A Russian Soyuz FG rocket carrying a veteran cosmonaut and a NASA astronaut on his first space flight blasted off from the Baikonur Cosmodrome in Kazakhstan on Thursday for a trip to the International Space Station, but the booster suffered an apparent failure shortly after liftoff, forcing the crew to separate from the rocket and abort the climb to space.

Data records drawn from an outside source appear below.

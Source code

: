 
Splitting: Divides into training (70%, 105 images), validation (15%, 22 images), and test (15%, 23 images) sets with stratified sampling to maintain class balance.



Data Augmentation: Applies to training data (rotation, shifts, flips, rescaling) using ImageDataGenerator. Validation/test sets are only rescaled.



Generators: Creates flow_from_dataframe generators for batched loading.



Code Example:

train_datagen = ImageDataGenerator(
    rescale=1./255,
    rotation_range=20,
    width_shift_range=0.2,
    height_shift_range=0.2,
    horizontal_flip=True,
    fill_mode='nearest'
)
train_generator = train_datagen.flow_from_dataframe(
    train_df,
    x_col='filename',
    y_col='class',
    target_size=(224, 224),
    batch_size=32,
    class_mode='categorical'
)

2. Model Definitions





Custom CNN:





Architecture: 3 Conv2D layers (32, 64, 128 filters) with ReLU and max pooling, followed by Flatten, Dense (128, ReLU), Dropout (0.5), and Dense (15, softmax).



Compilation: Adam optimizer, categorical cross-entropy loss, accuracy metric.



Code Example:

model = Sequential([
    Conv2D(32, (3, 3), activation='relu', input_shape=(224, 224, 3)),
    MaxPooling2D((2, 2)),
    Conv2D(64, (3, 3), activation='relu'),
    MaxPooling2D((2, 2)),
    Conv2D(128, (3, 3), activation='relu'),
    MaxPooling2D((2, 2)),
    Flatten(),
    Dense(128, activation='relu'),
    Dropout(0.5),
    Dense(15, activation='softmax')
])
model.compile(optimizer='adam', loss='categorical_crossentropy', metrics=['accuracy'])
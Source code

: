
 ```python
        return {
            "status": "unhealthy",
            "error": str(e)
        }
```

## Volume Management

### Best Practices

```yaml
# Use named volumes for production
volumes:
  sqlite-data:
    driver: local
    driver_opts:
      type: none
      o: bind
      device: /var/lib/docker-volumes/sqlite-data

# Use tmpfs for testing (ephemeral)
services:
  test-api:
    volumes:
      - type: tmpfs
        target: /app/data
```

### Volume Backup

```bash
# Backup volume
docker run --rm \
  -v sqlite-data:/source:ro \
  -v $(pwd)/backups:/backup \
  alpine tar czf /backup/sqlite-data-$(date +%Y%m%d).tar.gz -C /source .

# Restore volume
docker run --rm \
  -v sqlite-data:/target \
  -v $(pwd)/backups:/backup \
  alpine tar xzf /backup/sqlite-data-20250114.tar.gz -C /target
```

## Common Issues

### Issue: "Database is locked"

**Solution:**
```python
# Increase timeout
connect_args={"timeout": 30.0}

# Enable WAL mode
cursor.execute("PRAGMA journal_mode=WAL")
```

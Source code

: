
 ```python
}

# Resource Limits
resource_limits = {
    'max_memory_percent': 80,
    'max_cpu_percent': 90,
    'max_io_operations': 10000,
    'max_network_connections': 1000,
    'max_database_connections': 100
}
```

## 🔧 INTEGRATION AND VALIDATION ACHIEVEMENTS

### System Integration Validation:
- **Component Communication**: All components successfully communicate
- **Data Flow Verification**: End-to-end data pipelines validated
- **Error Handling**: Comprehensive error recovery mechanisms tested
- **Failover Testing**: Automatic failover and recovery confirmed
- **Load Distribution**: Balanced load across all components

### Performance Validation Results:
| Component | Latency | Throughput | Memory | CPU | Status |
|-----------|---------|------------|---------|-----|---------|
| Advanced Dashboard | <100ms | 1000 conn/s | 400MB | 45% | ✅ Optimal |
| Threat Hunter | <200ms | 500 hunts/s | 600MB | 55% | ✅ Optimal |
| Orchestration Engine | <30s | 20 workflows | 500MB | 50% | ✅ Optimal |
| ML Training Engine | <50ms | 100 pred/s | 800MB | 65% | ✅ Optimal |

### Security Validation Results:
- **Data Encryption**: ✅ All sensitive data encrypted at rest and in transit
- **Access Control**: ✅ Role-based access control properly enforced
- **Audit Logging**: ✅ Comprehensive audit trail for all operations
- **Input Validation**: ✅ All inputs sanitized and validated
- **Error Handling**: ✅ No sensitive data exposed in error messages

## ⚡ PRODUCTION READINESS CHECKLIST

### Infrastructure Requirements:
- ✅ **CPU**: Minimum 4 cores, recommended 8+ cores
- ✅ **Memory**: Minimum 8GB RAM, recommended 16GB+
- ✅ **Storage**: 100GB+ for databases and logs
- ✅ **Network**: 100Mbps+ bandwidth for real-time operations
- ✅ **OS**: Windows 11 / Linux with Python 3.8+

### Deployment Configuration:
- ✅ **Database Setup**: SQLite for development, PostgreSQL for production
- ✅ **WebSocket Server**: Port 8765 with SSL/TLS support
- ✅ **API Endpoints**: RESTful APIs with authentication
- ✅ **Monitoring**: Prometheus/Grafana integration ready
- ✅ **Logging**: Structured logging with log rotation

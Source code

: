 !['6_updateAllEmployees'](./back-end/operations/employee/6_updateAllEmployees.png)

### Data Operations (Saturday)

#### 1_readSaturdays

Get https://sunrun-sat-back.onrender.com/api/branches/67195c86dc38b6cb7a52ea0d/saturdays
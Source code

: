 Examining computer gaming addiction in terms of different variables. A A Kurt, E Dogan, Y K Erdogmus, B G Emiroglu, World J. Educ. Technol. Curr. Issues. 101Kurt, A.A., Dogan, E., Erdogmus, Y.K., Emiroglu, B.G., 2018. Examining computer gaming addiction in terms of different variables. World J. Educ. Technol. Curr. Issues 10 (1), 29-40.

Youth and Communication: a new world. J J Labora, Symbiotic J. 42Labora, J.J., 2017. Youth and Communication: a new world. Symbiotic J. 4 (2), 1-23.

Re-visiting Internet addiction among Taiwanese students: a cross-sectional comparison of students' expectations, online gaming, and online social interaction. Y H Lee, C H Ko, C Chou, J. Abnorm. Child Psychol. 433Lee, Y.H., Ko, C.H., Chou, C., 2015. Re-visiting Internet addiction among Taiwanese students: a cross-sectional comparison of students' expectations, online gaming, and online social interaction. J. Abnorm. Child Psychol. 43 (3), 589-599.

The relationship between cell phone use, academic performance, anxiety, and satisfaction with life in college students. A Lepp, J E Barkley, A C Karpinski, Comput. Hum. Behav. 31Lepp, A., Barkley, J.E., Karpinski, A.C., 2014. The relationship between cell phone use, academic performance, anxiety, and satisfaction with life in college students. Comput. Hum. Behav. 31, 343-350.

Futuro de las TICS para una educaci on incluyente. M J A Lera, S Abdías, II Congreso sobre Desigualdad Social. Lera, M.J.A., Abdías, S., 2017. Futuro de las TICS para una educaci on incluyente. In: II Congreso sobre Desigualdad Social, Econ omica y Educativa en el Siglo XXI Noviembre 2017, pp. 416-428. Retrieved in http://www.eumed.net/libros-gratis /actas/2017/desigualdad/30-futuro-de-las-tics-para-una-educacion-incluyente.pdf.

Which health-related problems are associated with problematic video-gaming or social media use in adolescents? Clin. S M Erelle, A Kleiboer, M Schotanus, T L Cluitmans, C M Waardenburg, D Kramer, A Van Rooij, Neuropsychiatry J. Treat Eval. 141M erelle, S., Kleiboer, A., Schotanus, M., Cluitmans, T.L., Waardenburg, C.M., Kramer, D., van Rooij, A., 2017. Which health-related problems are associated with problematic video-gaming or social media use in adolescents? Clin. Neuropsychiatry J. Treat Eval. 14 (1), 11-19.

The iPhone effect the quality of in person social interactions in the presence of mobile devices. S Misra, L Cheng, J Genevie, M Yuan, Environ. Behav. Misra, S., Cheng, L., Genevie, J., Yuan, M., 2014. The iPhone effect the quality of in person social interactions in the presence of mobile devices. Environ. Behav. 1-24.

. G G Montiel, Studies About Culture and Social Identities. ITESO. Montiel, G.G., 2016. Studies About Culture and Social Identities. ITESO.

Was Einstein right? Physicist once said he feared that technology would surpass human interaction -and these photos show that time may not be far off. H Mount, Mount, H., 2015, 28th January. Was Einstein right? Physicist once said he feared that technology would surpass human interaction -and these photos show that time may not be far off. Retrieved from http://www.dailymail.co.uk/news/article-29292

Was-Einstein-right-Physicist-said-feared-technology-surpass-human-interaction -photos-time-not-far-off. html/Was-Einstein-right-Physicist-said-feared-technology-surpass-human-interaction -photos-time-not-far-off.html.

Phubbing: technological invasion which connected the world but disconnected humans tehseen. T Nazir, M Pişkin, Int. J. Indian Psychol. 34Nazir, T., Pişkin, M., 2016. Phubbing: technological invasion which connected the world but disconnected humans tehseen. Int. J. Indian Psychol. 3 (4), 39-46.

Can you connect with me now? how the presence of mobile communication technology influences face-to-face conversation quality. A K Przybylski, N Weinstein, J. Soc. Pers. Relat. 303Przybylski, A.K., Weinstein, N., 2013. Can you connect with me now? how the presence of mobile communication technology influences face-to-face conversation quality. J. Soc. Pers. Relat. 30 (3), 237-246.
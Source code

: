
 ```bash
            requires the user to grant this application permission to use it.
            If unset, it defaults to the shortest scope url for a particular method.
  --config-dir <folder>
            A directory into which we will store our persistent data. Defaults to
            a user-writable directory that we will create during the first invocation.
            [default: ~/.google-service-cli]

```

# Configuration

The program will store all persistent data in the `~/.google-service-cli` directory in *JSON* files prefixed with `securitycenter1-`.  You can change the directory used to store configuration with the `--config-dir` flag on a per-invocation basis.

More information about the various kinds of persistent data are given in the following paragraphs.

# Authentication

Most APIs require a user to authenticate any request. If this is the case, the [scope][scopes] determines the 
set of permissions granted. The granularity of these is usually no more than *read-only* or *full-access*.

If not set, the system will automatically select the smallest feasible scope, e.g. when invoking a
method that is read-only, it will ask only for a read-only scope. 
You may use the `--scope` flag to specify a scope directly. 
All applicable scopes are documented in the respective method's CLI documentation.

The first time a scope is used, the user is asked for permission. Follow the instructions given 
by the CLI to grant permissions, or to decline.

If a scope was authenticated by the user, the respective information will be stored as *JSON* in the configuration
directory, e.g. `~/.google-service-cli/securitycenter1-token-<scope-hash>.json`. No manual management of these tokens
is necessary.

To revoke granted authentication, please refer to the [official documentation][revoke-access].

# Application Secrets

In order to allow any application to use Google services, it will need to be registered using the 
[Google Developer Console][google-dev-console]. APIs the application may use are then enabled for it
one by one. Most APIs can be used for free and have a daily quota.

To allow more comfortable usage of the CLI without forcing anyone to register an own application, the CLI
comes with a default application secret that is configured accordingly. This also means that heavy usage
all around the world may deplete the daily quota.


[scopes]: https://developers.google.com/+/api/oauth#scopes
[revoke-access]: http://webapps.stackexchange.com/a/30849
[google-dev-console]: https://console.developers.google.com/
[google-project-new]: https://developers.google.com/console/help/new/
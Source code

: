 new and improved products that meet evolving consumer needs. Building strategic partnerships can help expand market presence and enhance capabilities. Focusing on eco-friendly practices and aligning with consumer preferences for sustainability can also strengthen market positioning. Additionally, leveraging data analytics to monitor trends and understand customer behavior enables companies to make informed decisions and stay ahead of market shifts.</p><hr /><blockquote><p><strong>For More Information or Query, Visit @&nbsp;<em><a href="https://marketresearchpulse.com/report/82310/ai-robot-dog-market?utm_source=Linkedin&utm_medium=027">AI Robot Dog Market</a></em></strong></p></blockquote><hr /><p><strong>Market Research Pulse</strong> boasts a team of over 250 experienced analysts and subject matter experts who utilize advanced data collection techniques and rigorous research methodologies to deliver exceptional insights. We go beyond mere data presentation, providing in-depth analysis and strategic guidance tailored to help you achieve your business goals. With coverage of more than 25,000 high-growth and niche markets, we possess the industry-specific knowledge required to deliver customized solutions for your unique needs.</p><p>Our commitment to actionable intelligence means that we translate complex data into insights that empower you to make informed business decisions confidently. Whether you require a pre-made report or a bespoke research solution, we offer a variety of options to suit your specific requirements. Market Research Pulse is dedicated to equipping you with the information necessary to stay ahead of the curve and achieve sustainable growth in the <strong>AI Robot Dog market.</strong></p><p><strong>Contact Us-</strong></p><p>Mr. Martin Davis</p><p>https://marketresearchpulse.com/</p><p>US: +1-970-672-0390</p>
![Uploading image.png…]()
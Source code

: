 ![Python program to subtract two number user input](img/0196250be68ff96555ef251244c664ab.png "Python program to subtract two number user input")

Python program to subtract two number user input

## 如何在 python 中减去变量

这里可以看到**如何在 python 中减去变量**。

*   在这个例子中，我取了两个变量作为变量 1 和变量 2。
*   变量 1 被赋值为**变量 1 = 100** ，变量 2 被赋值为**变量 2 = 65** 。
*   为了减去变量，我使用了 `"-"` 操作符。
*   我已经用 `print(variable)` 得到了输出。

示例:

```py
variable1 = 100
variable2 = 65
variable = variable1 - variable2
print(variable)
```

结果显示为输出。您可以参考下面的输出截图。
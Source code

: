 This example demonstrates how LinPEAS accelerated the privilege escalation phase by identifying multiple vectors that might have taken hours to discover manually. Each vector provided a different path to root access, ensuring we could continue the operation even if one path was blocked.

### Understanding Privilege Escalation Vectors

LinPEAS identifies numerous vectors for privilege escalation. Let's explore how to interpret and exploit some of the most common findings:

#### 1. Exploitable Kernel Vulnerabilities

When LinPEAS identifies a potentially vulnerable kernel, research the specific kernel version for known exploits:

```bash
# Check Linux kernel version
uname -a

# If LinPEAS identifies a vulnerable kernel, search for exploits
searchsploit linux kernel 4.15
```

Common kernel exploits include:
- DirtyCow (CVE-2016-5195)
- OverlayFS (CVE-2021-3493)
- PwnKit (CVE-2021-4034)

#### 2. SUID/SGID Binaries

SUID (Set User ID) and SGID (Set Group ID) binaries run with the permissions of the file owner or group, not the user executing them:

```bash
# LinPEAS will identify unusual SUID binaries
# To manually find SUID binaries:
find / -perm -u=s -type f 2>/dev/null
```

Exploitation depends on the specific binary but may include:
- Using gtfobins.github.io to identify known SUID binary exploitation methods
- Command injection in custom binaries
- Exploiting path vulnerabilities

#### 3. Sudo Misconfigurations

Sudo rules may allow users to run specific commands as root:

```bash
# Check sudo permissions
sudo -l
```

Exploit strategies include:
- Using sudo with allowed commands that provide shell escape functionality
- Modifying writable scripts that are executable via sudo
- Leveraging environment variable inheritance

NASA commentator Brandi Dean in NASA mission control at the Johnson Space Center in Houston reported the Soyuz MS-10 capsule had made an emergency landing after a "ballistic" descent, a normal but steeper-than-usual trajectory back to Earth. She said Russia's space agency had informed NASA that a rescue mission was in contact with the Soyuz crew on the ground and they were said to be in good condition.
A problem with the Soyuz MS-10/56S's booster was behind the aborted mission, Dean said from Johnson Space Center. The crew reported at one point, relayed through a Russian translator, they were weightless as the capsule flew free on its own.
Air-to-ground communications with the crew were cut off, either because NASA or the Russian space agency opted to keep the loop private or because of a malfunction.
Veteran cosmonaut Alexey Ovchin was strapped into the central crew module's center seat, flanked on the left by flight engineer and co-pilot Nick Hague, a NASA astronaut making his first flight. The crew's last report indicated Ovchinin and Hague were safe and working through their abort checklist.
This is the first launch mishap for a Russian Soyuz booster since an on-pad abort in August 1983 that subjected two crew members to 17 times the force of gravity as the capsule was pulled away from an exploding booster. An earlier abort forced a different crew to land in Mongolia in 1975. The Russians have experienced upper stage failures in a variety of unpiloted missions, but the two launch aborts 35 and 43 years ago are the only such launch mishaps in the history of the Russian human space program.
The mission began with an on-time liftoff at 4:40 a.m. EDT (GMT-4; 2:40 p.m. local time). Climbing to the east under a clear sky, the Soyuz put on a spectacular show as it smoothly accelerated toward space atop a long jet of brilliant flame from its central core stage and four liquid-fueled strap-on boosters.
Live television views from inside the crew module showed Ovchinin and Hague calmly monitoring cockpit displays as they were pushed back into their seats by the steady acceleration.
The four strap-on boosters were jettisoned as planned shortly after liftoff and the flight was proceeding under the power of its second stage core booster when the mishap occurred.
The Russians routinely practice ascent abort procedures and the Soyuz is equipped with multiple systems to assure a safe landing at virtually any point during the climb to space. But unlike a normal landing, recovery crews are not stationed downrange and it was expected to take an hour and a half or longer to reach the landing site.
More information will be posted as it becomes available.